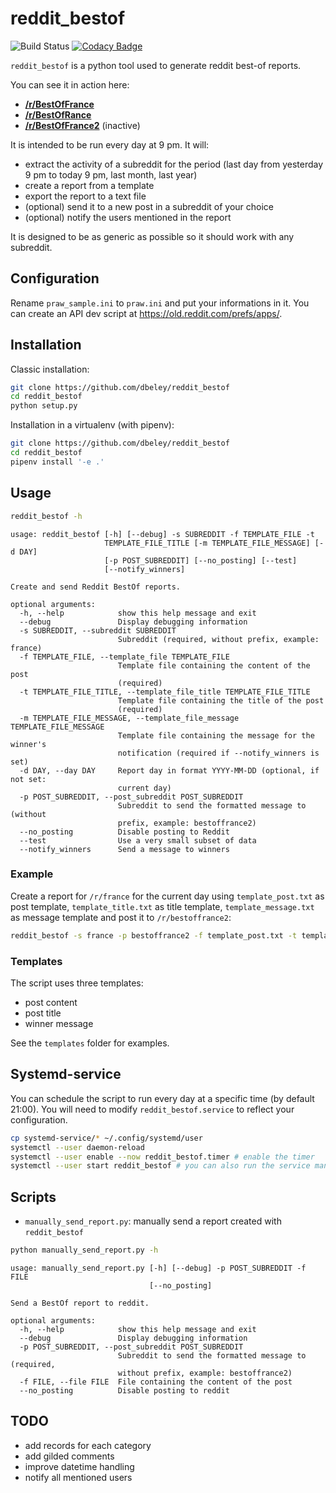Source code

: # reddit_bestof

![Build Status](https://github.com/dbeley/reddit_bestof/workflows/CI/badge.svg)
[![Codacy Badge](https://app.codacy.com/project/badge/Grade/3122059a1f6548bd872ba1d583e4c2e9)](https://www.codacy.com/gh/dbeley/reddit_bestof/dashboard?utm_source=github.com&amp;utm_medium=referral&amp;utm_content=dbeley/reddit_bestof&amp;utm_campaign=Badge_Grade)

`reddit_bestof` is a python tool used to generate reddit best-of reports.

You can see it in action here:

-   [**/r/BestOfFrance**](https://reddit.com/r/bestoffrance)
-   [**/r/BestOfRance**](https://reddit.com/r/bestofrance)
-   [**/r/BestOfFrance2**](https://reddit.com/r/bestoffrance2) (inactive)

It is intended to be run every day at 9 pm. It will:

-   extract the activity of a subreddit for the period (last day from yesterday 9 pm to today 9 pm, last month, last year)
-   create a report from a template
-   export the report to a text file
-   (optional) send it to a new post in a subreddit of your choice
-   (optional) notify the users mentioned in the report

It is designed to be as generic as possible so it should work with any subreddit.

## Configuration

Rename `praw_sample.ini` to `praw.ini` and put your informations in it. You can create an API dev script at https://old.reddit.com/prefs/apps/.

## Installation

Classic installation:
```bash
git clone https://github.com/dbeley/reddit_bestof
cd reddit_bestof
python setup.py
```

Installation in a virtualenv (with pipenv):
```bash
git clone https://github.com/dbeley/reddit_bestof
cd reddit_bestof
pipenv install '-e .'
```

## Usage

```bash
reddit_bestof -h
```

```text
usage: reddit_bestof [-h] [--debug] -s SUBREDDIT -f TEMPLATE_FILE -t
                     TEMPLATE_FILE_TITLE [-m TEMPLATE_FILE_MESSAGE] [-d DAY]
                     [-p POST_SUBREDDIT] [--no_posting] [--test]
                     [--notify_winners]

Create and send Reddit BestOf reports.

optional arguments:
  -h, --help            show this help message and exit
  --debug               Display debugging information
  -s SUBREDDIT, --subreddit SUBREDDIT
                        Subreddit (required, without prefix, example: france)
  -f TEMPLATE_FILE, --template_file TEMPLATE_FILE
                        Template file containing the content of the post
                        (required)
  -t TEMPLATE_FILE_TITLE, --template_file_title TEMPLATE_FILE_TITLE
                        Template file containing the title of the post
                        (required)
  -m TEMPLATE_FILE_MESSAGE, --template_file_message TEMPLATE_FILE_MESSAGE
                        Template file containing the message for the winner's
                        notification (required if --notify_winners is set)
  -d DAY, --day DAY     Report day in format YYYY-MM-DD (optional, if not set:
                        current day)
  -p POST_SUBREDDIT, --post_subreddit POST_SUBREDDIT
                        Subreddit to send the formatted message to (without
                        prefix, example: bestoffrance2)
  --no_posting          Disable posting to Reddit
  --test                Use a very small subset of data
  --notify_winners      Send a message to winners
```

### Example

Create a report for `/r/france` for the current day using `template_post.txt` as post template, `template_title.txt` as title template, `template_message.txt` as message template and post it to `/r/bestoffrance2`:
```bash
reddit_bestof -s france -p bestoffrance2 -f template_post.txt -t template_title.txt -m template_message.txt
```

### Templates

The script uses three templates:

-   post content
-   post title
-   winner message

See the `templates` folder for examples.

## Systemd-service

You can schedule the script to run every day at a specific time (by default 21:00). You will need to modify `reddit_bestof.service` to reflect your configuration.

```bash
cp systemd-service/* ~/.config/systemd/user
systemctl --user daemon-reload
systemctl --user enable --now reddit_bestof.timer # enable the timer
systemctl --user start reddit_bestof # you can also run the service manually
```

## Scripts

-   `manually_send_report.py`: manually send a report created with `reddit_bestof`

```bash
python manually_send_report.py -h
```

```text
usage: manually_send_report.py [-h] [--debug] -p POST_SUBREDDIT -f FILE
                               [--no_posting]

Send a BestOf report to reddit.

optional arguments:
  -h, --help            show this help message and exit
  --debug               Display debugging information
  -p POST_SUBREDDIT, --post_subreddit POST_SUBREDDIT
                        Subreddit to send the formatted message to (required,
                        without prefix, example: bestoffrance2)
  -f FILE, --file FILE  File containing the content of the post
  --no_posting          Disable posting to reddit
```

## TODO

-   add records for each category
-   add gilded comments
-   improve datetime handling
-   notify all mentioned users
::::
- [Problem to solve]: Each line above that contains the word "current" must be copied.

- [Output for this exercise]:
                        current day)
Create a report for `/r/france` for the current day using `template_post.txt` as post template, `template_title.txt` as title template, `template_message.txt` as message template and post it to `/r/bestoffrance2`:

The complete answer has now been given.